Director/Major Shareholder – ‘Simply make withdrawals from the current account!’
In practice, some director/major shareholders tend to constantly withdraw money from their private limited company, because for example they want to have some more financial leeway in their private life. A recent procedure shows that this can have a completely adverse effect when it comes to tax.
Not a (customary) wage.
Proceedings were brought before the Noord-Holland District Court regarding a director/major shareholder (DMS) who had been running a business together with his brother. The DMS was a 50% shareholder of the company through his own holding company. A financial audit showed that the DMS did not receive a salary, despite the fact that he did actually work within the company.
Withdrawals from the current account.
The next question was what the DMS had been living of. Further investigation showed that the DMS used to fully finance his private expenses with withdrawals from his current account of the holding company. In the years 2009 to 2011, he had made withdrawals of € 100,000, € 190,000 and € 200,000 respectively. By the end of 2014, his current-account debt had increased to a whopping € 1,222,000.
Inspector’s point of view
Aware of preferential treatment.
The inspector wanted to have the withdrawals recognised as withdrawals for dividend payments from the private company.
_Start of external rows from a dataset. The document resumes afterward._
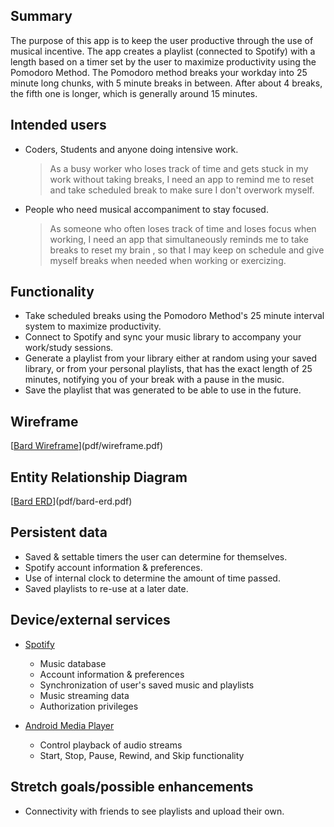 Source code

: ## Summary

The purpose of this app is to keep the user productive through the use of musical incentive. The app creates a playlist (connected to Spotify) with a length based on a timer set by the user to maximize productivity using the Pomodoro Method.
The Pomodoro method breaks your workday into 25 minute long chunks, with 5 minute breaks in between. After about 4 breaks, the fifth one is longer, which is generally around 15 minutes.

## Intended users

* Coders, Students  and anyone doing intensive work.

    > As a busy worker who loses track of time and gets stuck in my work without taking breaks, I need an app to remind me to reset and take scheduled break to make sure I don't overwork myself.

* People who need musical accompaniment to stay focused.

    > As someone who often loses track of time and loses focus when working, I need an app that simultaneously reminds me to take breaks to reset my brain , so that I may keep on schedule and give myself breaks when needed when working or exercizing.

## Functionality

* Take scheduled breaks using the Pomodoro Method's 25 minute interval system to maximize productivity.
* Connect to Spotify and sync your music library to accompany your work/study sessions.
* Generate a playlist from your library either at random using your saved library, or from your personal playlists, that has the exact length of 25 minutes, notifying you of your break with a pause in the music.
* Save the playlist that was generated to be able to use in the future.

## Wireframe

[[Bard Wireframe](images/wireframe.png)](pdf/wireframe.pdf)

## Entity Relationship Diagram

[[Bard ERD](images/bard-erd.png)](pdf/bard-erd.pdf)

## Persistent data

* Saved & settable timers the user can determine for themselves.
* Spotify account information & preferences.
* Use of internal clock to determine the amount of time passed.
* Saved playlists to re-use at a later date.
    
## Device/external services

* [Spotify](https://developer.spotify.com/documentation/web-api/reference/) 

    * Music database
	* Account information & preferences
	* Synchronization of user's saved music and playlists
	* Music streaming data 
	* Authorization privileges
	
* [Android Media Player](https://developer.android.com/reference/android/media/MediaPlayer)
    
	* Control playback of audio streams
	* Start, Stop, Pause, Rewind, and Skip functionality
	

## Stretch goals/possible enhancements 

* Connectivity with friends to see playlists and upload their own. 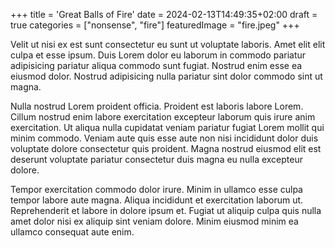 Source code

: +++
title = 'Great Balls of Fire'
date = 2024-02-13T14:49:35+02:00
draft = true
categories = ["nonsense", "fire"]
featuredImage = "fire.jpeg"
+++

Velit ut nisi ex est sunt consectetur eu sunt ut voluptate laboris. Amet elit elit culpa et esse ipsum. Duis Lorem dolor eu laborum in commodo pariatur adipisicing pariatur aliqua commodo sunt fugiat. Nostrud enim esse ea eiusmod dolor. Nostrud adipisicing nulla pariatur sint dolor commodo sint ut magna.

Nulla nostrud Lorem proident officia. Proident est laboris labore Lorem. Cillum nostrud enim labore exercitation excepteur laborum quis irure anim exercitation. Ut aliqua nulla cupidatat veniam pariatur fugiat Lorem mollit qui minim commodo. Veniam aute quis esse aute non nisi incididunt dolor duis voluptate dolore consectetur quis proident. Magna nostrud eiusmod elit est deserunt voluptate pariatur consectetur duis magna eu nulla excepteur dolore.

Tempor exercitation commodo dolor irure. Minim in ullamco esse culpa tempor labore aute magna. Aliqua incididunt et exercitation laborum ut. Reprehenderit et labore in dolore ipsum et. Fugiat ut aliquip culpa quis nulla amet dolor nisi ex aliquip sint veniam dolore. Minim eiusmod minim ea ullamco consequat aute enim.
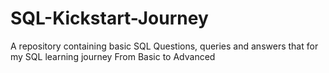 # SQL-Kickstart-Journey
A repository containing basic SQL Questions, queries and answers that for my  SQL learning journey From Basic to Advanced
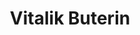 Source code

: ---
title: Vitalik Buterin
impact: 6,800K
donated: $1.6B
netWorth: $1B
layout: person
donations:
  - date: 2022-04-20
    amount: $5M
    recipient: Aid for Ukraine
    area: Humanitarian Aid
    lives_saved: 1,000
    reference: https://fortune.com/2022/04/06/vitalik-buterin-ethereum-founder-donates-5-million-ukraine-aid/
  - date: 2021-05-12
    amount: $1B
    recipient: India Covid-Crypto Relief Fund
    area: Pandemic Response
    lives_saved: 200,000
    reference: https://www.forbes.com/sites/ninabambysheva/2021/05/12/ethereums-co-founder-vitalik-buterin-donates-over-1-billion-to-india-covid-relief-fund-and-other-charities/
  - date: 2018-02-01
    amount: $2.4M
    recipient: SENS Research Foundation
    area: Longevity Research
    lives_saved: 480
    reference: https://www.coindesk.com/markets/2018/02/01/vitalik-buterin-donates-24-million-in-ether-to-anti-aging-research/
--- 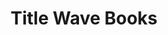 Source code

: ---
title: "Title Wave Books"
url: /anchorage/title-wave-books-west-northern-lights-boulevard/
shop: books
---
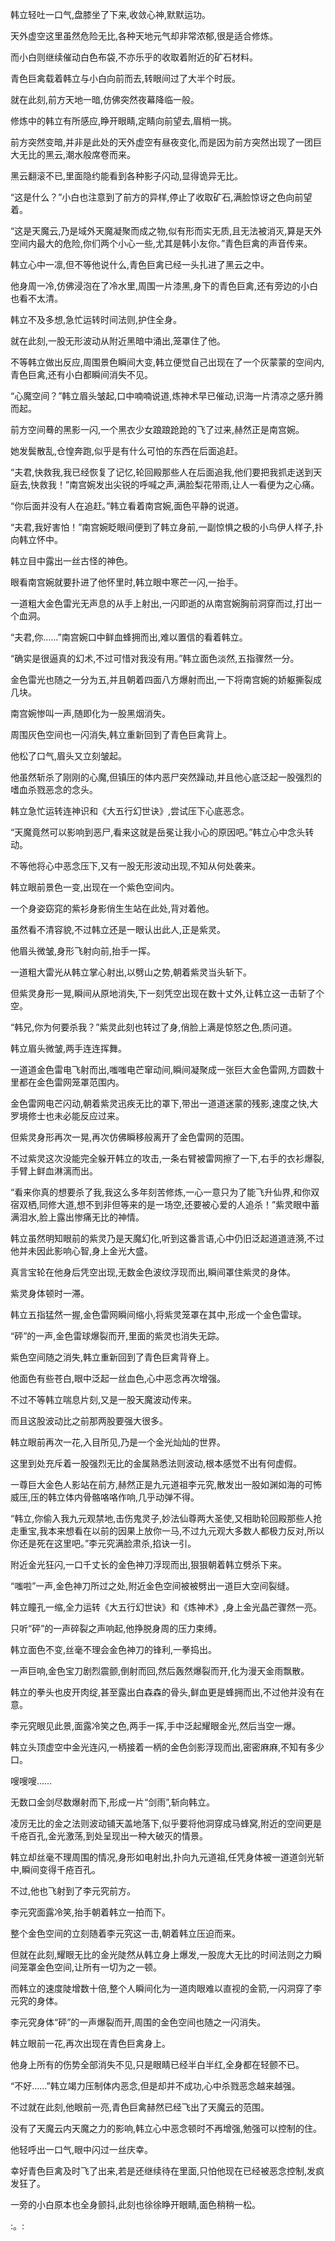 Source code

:
韩立轻吐一口气,盘膝坐了下来,收敛心神,默默运功。

天外虚空这里虽然危险无比,各种天地元气却非常浓郁,很是适合修炼。

而小白则继续催动白色布袋,不亦乐乎的收取着附近的矿石材料。

青色巨禽载着韩立与小白向前而去,转眼间过了大半个时辰。

就在此刻,前方天地一暗,仿佛突然夜幕降临一般。

修炼中的韩立有所感应,睁开眼睛,定睛向前望去,眉梢一挑。

前方突然变暗,并非是此处的天外虚空有昼夜变化,而是因为前方突然出现了一团巨大无比的黑云,潮水般席卷而来。

黑云翻滚不已,里面隐约能看到各种影子闪动,显得诡异无比。

“这是什么？”小白也注意到了前方的异样,停止了收取矿石,满脸惊讶之色向前望着。

“这是天魔云,乃是域外天魔凝聚而成之物,似有形而实无质,且无法被消灭,算是天外空间内最大的危险,你们两个小心一些,尤其是韩小友你。”青色巨禽的声音传来。

韩立心中一凛,但不等他说什么,青色巨禽已经一头扎进了黑云之中。

他身周一冷,仿佛浸泡在了冷水里,周围一片漆黑,身下的青色巨禽,还有旁边的小白也看不太清。

韩立不及多想,急忙运转时间法则,护住全身。

就在此刻,一股无形波动从附近黑暗中涌出,笼罩住了他。

不等韩立做出反应,周围景色瞬间大变,韩立便觉自己出现在了一个灰蒙蒙的空间内,青色巨禽,还有小白都瞬间消失不见。

“心魔空间？”韩立眉头皱起,口中喃喃说道,炼神术早已催动,识海一片清凉之感升腾而起。

前方空间蓦的黑影一闪,一个黑衣少女踉踉跄跄的飞了过来,赫然正是南宫婉。

她发鬓散乱,仓惶奔跑,似乎是有什么可怕的东西在后面追赶。

“夫君,快救我,我已经恢复了记忆,轮回殿那些人在后面追我,他们要把我抓走送到天庭去,快救我！”南宫婉发出尖锐的呼喊之声,满脸梨花带雨,让人一看便为之心痛。

“你后面并没有人在追赶。”韩立看着南宫婉,面色平静的说道。

“夫君,我好害怕！”南宫婉眨眼间便到了韩立身前,一副惊惧之极的小鸟伊人样子,扑向韩立怀中。

韩立目中露出一丝古怪的神色。

眼看南宫婉就要扑进了他怀里时,韩立眼中寒芒一闪,一抬手。

一道粗大金色雷光无声息的从手上射出,一闪即逝的从南宫婉胸前洞穿而过,打出一个血洞。

“夫君,你……”南宫婉口中鲜血蜂拥而出,难以置信的看着韩立。

“确实是很逼真的幻术,不过可惜对我没有用。”韩立面色淡然,五指骤然一分。

金色雷光也随之一分为五,并且朝着四面八方爆射而出,一下将南宫婉的娇躯撕裂成几块。

南宫婉惨叫一声,随即化为一股黑烟消失。

周围灰色空间也一闪消失,韩立重新回到了青色巨禽背上。

他松了口气,眉头又立刻皱起。

他虽然斩杀了刚刚的心魔,但镇压的体内恶尸突然躁动,并且他心底泛起一股强烈的嗜血杀戮恶念的念头。

韩立急忙运转连神识和《大五行幻世诀》,尝试压下心底恶念。

“天魔竟然可以影响到恶尸,看来这就是岳冕让我小心的原因吧。”韩立心中念头转动。

不等他将心中恶念压下,又有一股无形波动出现,不知从何处袭来。

韩立眼前景色一变,出现在一个紫色空间内。

一个身姿窈窕的紫衫身影俏生生站在此处,背对着他。

虽然看不清容貌,不过韩立还是一眼认出此人,正是紫灵。

他眉头微皱,身形飞射向前,抬手一挥。

一道粗大雷光从韩立掌心射出,以劈山之势,朝着紫灵当头斩下。

但紫灵身形一晃,瞬间从原地消失,下一刻凭空出现在数十丈外,让韩立这一击斩了个空。

“韩兄,你为何要杀我？”紫灵此刻也转过了身,俏脸上满是惊怒之色,质问道。

韩立眉头微皱,两手连连挥舞。

一道道金色雷电飞射而出,嗤嗤电芒窜动间,瞬间凝聚成一张巨大金色雷网,方圆数十里都在金色雷网笼罩范围内。

金色雷网电芒闪动,朝着紫灵迅疾无比的罩下,带出一道道迷蒙的残影,速度之快,大罗境修士也未必能反应过来。

但紫灵身形再次一晃,再次仿佛瞬移般离开了金色雷网的范围。

不过紫灵这次没能完全躲开韩立的攻击,一条右臂被雷网擦了一下,右手的衣衫爆裂,手臂上鲜血淋漓而出。

“看来你真的想要杀了我,我这么多年刻苦修炼,一心一意只为了能飞升仙界,和你双宿双栖,同修大道,想不到非但等来的是一场空,还要被心爱的人追杀！”紫灵眼中蓄满泪水,脸上露出惨痛无比的神情。

韩立虽然明知眼前的紫灵乃是天魔幻化,听到这番言语,心中仍旧泛起道道涟漪,不过他并未因此影响心智,身上金光大盛。

真言宝轮在他身后凭空出现,无数金色波纹浮现而出,瞬间罩住紫灵的身体。

紫灵身体顿时一滞。

韩立五指猛然一握,金色雷网瞬间缩小,将紫灵笼罩在其中,形成一个金色雷球。

“砰”的一声,金色雷球爆裂而开,里面的紫灵也消失无踪。

紫色空间随之消失,韩立重新回到了青色巨禽背脊上。

他面色有些苍白,眼中泛起一丝血色,心中恶念再次增强。

不过不等韩立喘息片刻,又是一股天魔波动传来。

而且这股波动比之前那两股要强大很多。

韩立眼前再次一花,入目所见,乃是一个金光灿灿的世界。

这里到处充斥着一股强烈无比的金属熟悉法则波动,根本感觉不出有何虚假。

一尊巨大金色人影站在前方,赫然正是九元道祖李元究,散发出一股如渊如海的可怖威压,压的韩立体内骨骼咯咯作响,几乎动弹不得。

“韩立,你偷入我九元观禁地,击伤鬼灵子,妙法仙尊两大圣使,又相助轮回殿那些人抢走重宝,我本来想看在以前的因果上放你一马,不过九元观大多数人都极力反对,所以你还是死在这里吧。”李元究满脸肃杀,掐诀一引。

附近金光狂闪,一口千丈长的金色神刀浮现而出,狠狠朝着韩立劈杀下来。

“嗤啦”一声,金色神刀所过之处,附近金色空间被被劈出一道巨大空间裂缝。

韩立瞳孔一缩,全力运转《大五行幻世诀》和《炼神术》,身上金光晶芒骤然一亮。

只听“砰”的一声碎裂之声响起,他挣脱身周的压力束缚。

韩立面色不变,丝毫不理会金色神刀的锋利,一拳捣出。

一声巨响,金色宝刀剧烈震颤,倒射而回,然后轰然爆裂而开,化为漫天金雨飘散。

韩立的拳头也皮开肉绽,甚至露出白森森的骨头,鲜血更是蜂拥而出,不过他并没有在意。

李元究眼见此景,面露冷笑之色,两手一挥,手中泛起耀眼金光,然后当空一爆。

韩立头顶虚空中金光连闪,一柄接着一柄的金色剑影浮现而出,密密麻麻,不知有多少口。

嗖嗖嗖……

无数口金剑尽数爆射而下,形成一片“剑雨”,斩向韩立。

凌厉无比的金之法则波动铺天盖地落下,似乎要将他洞穿成马蜂窝,附近的空间更是千疮百孔,金光激荡,到处呈现出一种大破灭的情景。

韩立却丝毫不理周围的情况,身形如电射出,扑向九元道祖,任凭身体被一道道剑光斩中,瞬间变得千疮百孔。

不过,他也飞射到了李元究前方。

李元究面露冷笑,抬手朝着韩立一拍而下。

整个金色空间的立刻随着李元究这一击,朝着韩立压迫而来。

但就在此刻,耀眼无比的金光陡然从韩立身上爆发,一股庞大无比的时间法则之力瞬间笼罩金色空间,让所有一切为之一顿。

而韩立的速度陡增数十倍,整个人瞬间化为一道肉眼难以直视的金箭,一闪洞穿了李元究的身体。

李元究身体“砰”的一声爆裂而开,周围的金色空间也随之一闪消失。

韩立眼前一花,再次出现在青色巨禽身上。

他身上所有的伤势全部消失不见,只是眼睛已经半白半红,全身都在轻颤不已。

“不好……”韩立竭力压制体内恶念,但是却并不成功,心中杀戮恶念越来越强。

不过就在此刻,他眼前一亮,青色巨禽赫然已经飞出了天魔云的范围。

没有了天魔云内天魔之力的影响,韩立心中恶念顿时不再增强,勉强可以控制的住。

他轻呼出一口气,眼中闪过一丝庆幸。

幸好青色巨禽及时飞了出来,若是还继续待在里面,只怕他现在已经被恶念控制,发疯发狂了。

一旁的小白原本也全身颤抖,此刻也徐徐睁开眼睛,面色稍稍一松。

:。:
In order to do so, the tax inspector must prove that the money has definitively left the private company. The holding company and the DMS must moreover have been aware of this preferential treatment (awareness requirement).
No agreement in place.
During the court session, the tax inspector had no great difficulties substantiating this statement. Withdrawals from the current account had been made without a loan agreement being concluded between the private company and the DMS. Consequently, no securities were provided, no repayment schedule had been drawn up and no interest was charged. The private company has never taken any collection measures to receive the money back either. In addition, the DMS had insufficient private means to be able to (ever) repay these withdrawals. The court therefore came to the conclusion that the withdrawals had definitively left the private-company’s assets. In view of the extent of the amounts, the private company and the DMS must have been aware of this.
Substantial subsequent claim.
The tax consequences turn out to be vast. To begin with, the full private withdrawal for each year is classified as a dividend payment. This means that 25% income tax is due on this payment. In addition, a 50% fine is added as well as tax interest. This easily runs up the bill.
A DMS can obviously not simply withdraw large sums of money from your own private company with impunity. If you use this money to live on, it is essential to make sure that you receive a salary from your private company that is sufficient to cover your living expenses.
If you use the cash withdrawals from the limited company for an investment in, for example, your own home or something else, then it’s relevant to draw up a loan agreement with terms commonly used in trade and transactions. The Tax Authorities often require collateral and even a repayment scheme. It’s important to get this organised, unless you are clearly sufficiently creditworthy. Whatever you do, make sure to observe the provisions in the loan agreement.
Avoid making substantial withdrawals from your current account. Make sure your salary is sufficient to make ends meet. It will be useful to set down commercial terms in a loan agreement with regard to high withdrawals for private investments. In this way, you prevent the Tax Authorities from qualifying the withdrawals as a dividend payment subsequently.